WORK TO BE COMPLETED. Copy each line of the listing below where the word "another" turns up.

=== Begin Enclosure ===

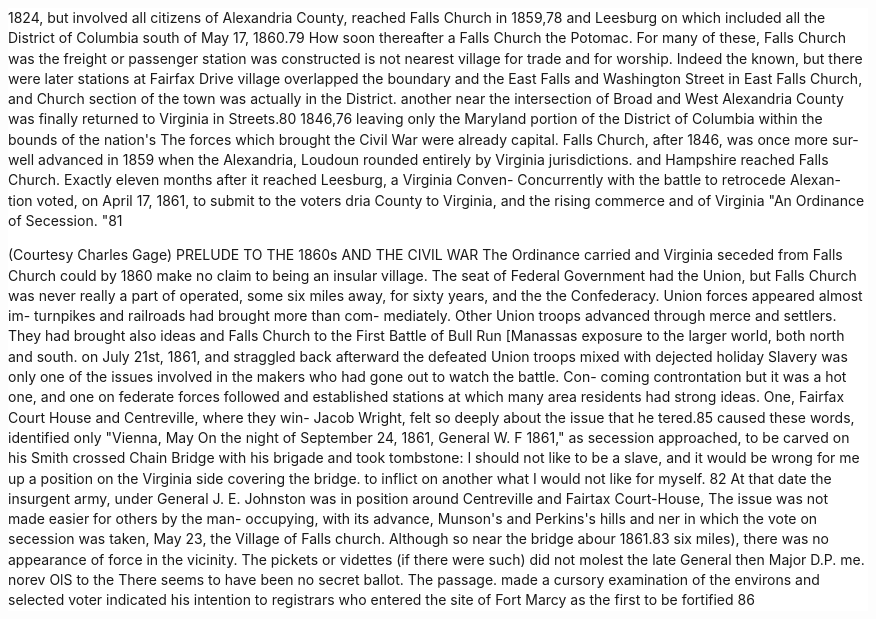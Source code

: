 1824, but involved all citizens of Alexandria County, reached Falls Church in 1859,78 and Leesburg on
which included all the District of Columbia south of
May 17, 1860.79 How soon thereafter a Falls Church
the Potomac. For many of these, Falls Church was the freight or passenger station was constructed is not nearest village for trade and for worship. Indeed the known, but there were later stations at Fairfax Drive village overlapped the boundary and the East Falls and Washington Street in East Falls Church, and Church section of the town was actually in the District. another near the intersection of Broad and West Alexandria County was finally returned to Virginia in
Streets.80
1846,76 leaving only the Maryland portion of the District of Columbia within the bounds of the nation's
The forces which brought the Civil War were already
capital. Falls Church, after 1846, was once more sur- well advanced in 1859 when the Alexandria, Loudoun rounded entirely by Virginia jurisdictions.
and Hampshire reached Falls Church. Exactly eleven months after it reached Leesburg, a Virginia Conven-
Concurrently with the battle to retrocede Alexan- tion voted, on April 17, 1861, to submit to the voters dria County to Virginia, and the rising commerce and of Virginia "An Ordinance of Secession. "81

(Courtesy Charles Gage)
PRELUDE TO THE 1860s AND THE CIVIL WAR
The Ordinance carried and Virginia seceded from
Falls Church could by 1860 make no claim to being an insular village. The seat of Federal Government had the Union, but Falls Church was never really a part of operated, some six miles away, for sixty years, and the the Confederacy. Union forces appeared almost im-
turnpikes and railroads had brought more than com- mediately. Other Union troops advanced through merce and settlers. They had brought also ideas and
Falls Church to the First Battle of Bull Run [Manassas
exposure to the larger world, both north and south.
on July 21st, 1861, and straggled back afterward the defeated Union troops mixed with dejected holiday
Slavery was only one of the issues involved in the makers who had gone out to watch the battle. Con-
coming controntation but it was a hot one, and one on federate forces followed and established stations at which many area residents had strong ideas. One,
Fairfax Court House and Centreville, where they win-
Jacob Wright, felt so deeply about the issue that he tered.85 caused these words, identified only "Vienna, May
On the night of September 24, 1861, General W. F
1861,"
as secession approached, to be carved on his
Smith crossed Chain Bridge with his brigade and took
tombstone:
I should not like to be a slave, and it would be wrong for me up a position on the Virginia side covering the bridge.
to inflict on another what I would not like for myself. 82
At that date the insurgent army, under General J. E. Johnston was in position around Centreville and Fairtax Court-House,
The issue was not made easier for others by the man-
occupying, with its advance, Munson's and Perkins's hills and
ner in which the vote on secession was taken, May 23,
the Village of Falls church.
Although so near the bridge abour
1861.83
six miles), there was no appearance of force in the vicinity. The pickets or videttes (if there were such) did not molest the late General then Major D.P.
me. norev
OlS to the
There seems to have been no secret ballot. The
passage. made a cursory examination of the environs and selected
voter indicated his intention to registrars who entered
the site of Fort Marcy as the first to be fortified 86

=== End Enclosure ===

OUTPUT FOR THIS EXERCISE.
the Potomac. For many of these, Falls Church was the freight or passenger station was constructed is not nearest village for trade and for worship. Indeed the known, but there were later stations at Fairfax Drive village overlapped the boundary and the East Falls and Washington Street in East Falls Church, and Church section of the town was actually in the District. another near the intersection of Broad and West Alexandria County was finally returned to Virginia in
to inflict on another what I would not like for myself. 82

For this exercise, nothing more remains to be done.